DIRECTIONS: Repeat the listing that follows, character for character, minus the pictures.

DATA TO USE:
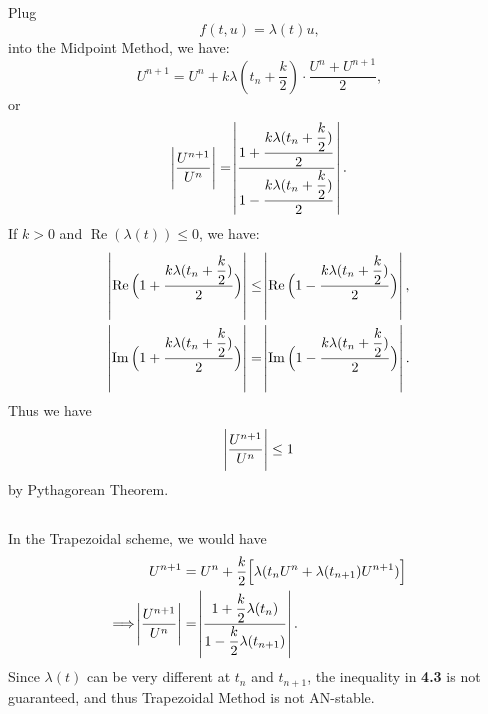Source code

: \documentclass[11pt]{article}
\begin{document}
\subsection{}
Plug
\begin{equation}
    f(t, u) = \lambda(t)u,
\nonumber\end{equation}
into the Midpoint Method, we have:
\begin{equation}
    U^{n+1} = U^n + k\lambda(t_n + \dfrac k2)\cdot\dfrac{U^n+U^{n+1}}2,
\nonumber\end{equation}
or
\begin{equation}
    \abs{\dfrac{U^{n+1}}{U^n}} =
    \abs{\dfrac{1+\dfrac{k\lambda(t_n+\dfrac k2)}2}{1-\dfrac{k\lambda(t_n+\dfrac k2)}2}}.
\end{equation}
If $k>0$ and $\operatorname{Re}(\lambda(t)) \leq 0$, we have:
\begin{equation}\begin{split}
    \abs{\operatorname{Re}\Big(1+\dfrac{k\lambda(t_n+\dfrac k2)}2\Big)}
    &\leq\abs{\operatorname{Re}\Big(1-\dfrac{k\lambda(t_n+\dfrac k2)}2\Big)},\\
    \abs{\operatorname{Im}\Big(1+\dfrac{k\lambda(t_n+\dfrac k2)}2\Big)}
    &=\abs{\operatorname{Im}\Big(1-\dfrac{k\lambda(t_n+\dfrac k2)}2\Big)}.
\end{split}\end{equation}
Thus we have
\begin{equation}
    \abs{\dfrac{U^{n+1}}{U^n}} \leq 1
\end{equation}
by Pythagorean Theorem.

\subsection{}
In the Trapezoidal scheme, we would have 
\begin{equation}\begin{split}
    U^{n+1} &= U^n + \dfrac k2 \Big[ \lambda(t_nU^n + \lambda(t_{n+1})U^{n+1})\Big]\\
    \Longrightarrow
    \abs{\dfrac{U^{n+1}}{U^n}} &= \abs{\dfrac{1+\dfrac k2\lambda(t_n)}
        {1-\dfrac k2 \lambda(t_{n+1})}}.
\end{split}\end{equation}
Since $\lambda(t)$ can be very different at $t_n$ and $t_{n+1}$, 
the inequality in \textbf{4.3} is not guaranteed, and thus Trapezoidal Method is not AN-stable.
\end{document}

OUTPUT FOR THIS EXERCISE:
Source code

: \documentclass[11pt]{article}
\begin{document}
\subsection{}
Plug
\begin{equation}
    f(t, u) = \lambda(t)u,
\nonumber\end{equation}
into the Midpoint Method, we have:
\begin{equation}
    U^{n+1} = U^n + k\lambda(t_n + \dfrac k2)\cdot\dfrac{U^n+U^{n+1}}2,
\nonumber\end{equation}
or
\begin{equation}
    \abs{\dfrac{U^{n+1}}{U^n}} =
    \abs{\dfrac{1+\dfrac{k\lambda(t_n+\dfrac k2)}2}{1-\dfrac{k\lambda(t_n+\dfrac k2)}2}}.
\end{equation}
If $k>0$ and $\operatorname{Re}(\lambda(t)) \leq 0$, we have:
\begin{equation}\begin{split}
    \abs{\operatorname{Re}\Big(1+\dfrac{k\lambda(t_n+\dfrac k2)}2\Big)}
    &\leq\abs{\operatorname{Re}\Big(1-\dfrac{k\lambda(t_n+\dfrac k2)}2\Big)},\\
    \abs{\operatorname{Im}\Big(1+\dfrac{k\lambda(t_n+\dfrac k2)}2\Big)}
    &=\abs{\operatorname{Im}\Big(1-\dfrac{k\lambda(t_n+\dfrac k2)}2\Big)}.
\end{split}\end{equation}
Thus we have
\begin{equation}
    \abs{\dfrac{U^{n+1}}{U^n}} \leq 1
\end{equation}
by Pythagorean Theorem.

\subsection{}
In the Trapezoidal scheme, we would have 
\begin{equation}\begin{split}
    U^{n+1} &= U^n + \dfrac k2 \Big[ \lambda(t_nU^n + \lambda(t_{n+1})U^{n+1})\Big]\\
    \Longrightarrow
    \abs{\dfrac{U^{n+1}}{U^n}} &= \abs{\dfrac{1+\dfrac k2\lambda(t_n)}
        {1-\dfrac k2 \lambda(t_{n+1})}}.
\end{split}\end{equation}
Since $\lambda(t)$ can be very different at $t_n$ and $t_{n+1}$, 
the inequality in \textbf{4.3} is not guaranteed, and thus Trapezoidal Method is not AN-stable.
\end{document}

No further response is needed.